When it comes to the design of your home, there are certainly a lot of individual features to consider. Take home roofing as an example of a category that presents more choices than most people normally consider. Though many of the architectural roofs were chosen originally based on predominant regional weather conditions, material restrictions and the like, now roof choices can frequently come down to preferred design tastes and concepts. If you are considering the building of a new home, you surely want to consider myriad architectural roofs as possibilities for your dwelling.
Depending on the part of the country you live or simply if you find a certain style of architecture particularly appealing, you’ll need to make sure that roofs from which you choose are true to the architectural theme of the rest of your home. Take a look at a cross-section of design styles and check out the architectural roof that best complement them.

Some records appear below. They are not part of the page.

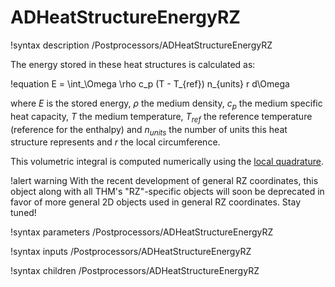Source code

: # ADHeatStructureEnergyRZ

!syntax description /Postprocessors/ADHeatStructureEnergyRZ

The energy stored in these heat structures is calculated as:

!equation
E = \int_\Omega \rho c_p (T - T_{ref}) n_{units} r d\Omega

where $E$ is the stored energy, $\rho$ the medium density, $c_p$ the medium specific heat capacity,
$T$ the medium temperature, $T_{ref}$ the reference temperature (reference for the enthalpy)
and $n_{units}$ the number of units this heat structure represents and $r$ the local circumference.

This volumetric integral is computed numerically using the [local quadrature](syntax/Executioner/Quadrature/index.md).

!alert warning
With the recent development of general RZ coordinates, this object along with all THM's "RZ"-specific
objects will soon be deprecated in favor of more general 2D objects used in general RZ coordinates.
Stay tuned!

!syntax parameters /Postprocessors/ADHeatStructureEnergyRZ

!syntax inputs /Postprocessors/ADHeatStructureEnergyRZ

!syntax children /Postprocessors/ADHeatStructureEnergyRZ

Though there are basically as many roof types as house types, some roofs are the predominant features of many a home. If you are particularly attracted to the Tudor design then you will surely be utilizing a cross-gabled roof to complete the look. The Tudor home, with its sections or wings, make the cross-gabled roof architecture a necessity.
For the simple bungalow style home the choices of architectural roofs, in this case, are limited, but no less distinctive. The bungalow style, with its typical box or square base construction is usually outfitted with a hipped roof, for example.
If you find that your architectural tastes lean more toward a French colonial or even many Ranch style homes, the Mansard roof will probably fit best. This type of construction goes well with the combination of roof pitches, highlighted by the low slope or flat top section that gives way to a steeper pitched lower section.
Or, for many of the two-story colonial homes that are common throughout the United States, you might consider a from Salt Box architectural roofs. This is essentially a gabled roof construction with asymmetrical roof faces. The identifying characteristic of this roofing style is a single façade that is a full two stories in height on one side of the home. This roof drops down to the lower roof portion that covers the remainder of the home that is only a single story.
There is, as you can imagine, a huge selection of other roofs from which to choose. Plus, there are many sub-elements of the roof architecture that you will need to consider as well. Depending on the style of roof you ultimately select, you may end up adding roof dormers and wall dormers, and you’ll have to think about even smaller details like rakes, cornices, fascia and more.
Regardless of which of the architectural roofs that you ultimately end up with, the process of piecing together all the elements should be a fun, adventuresome and educational experience.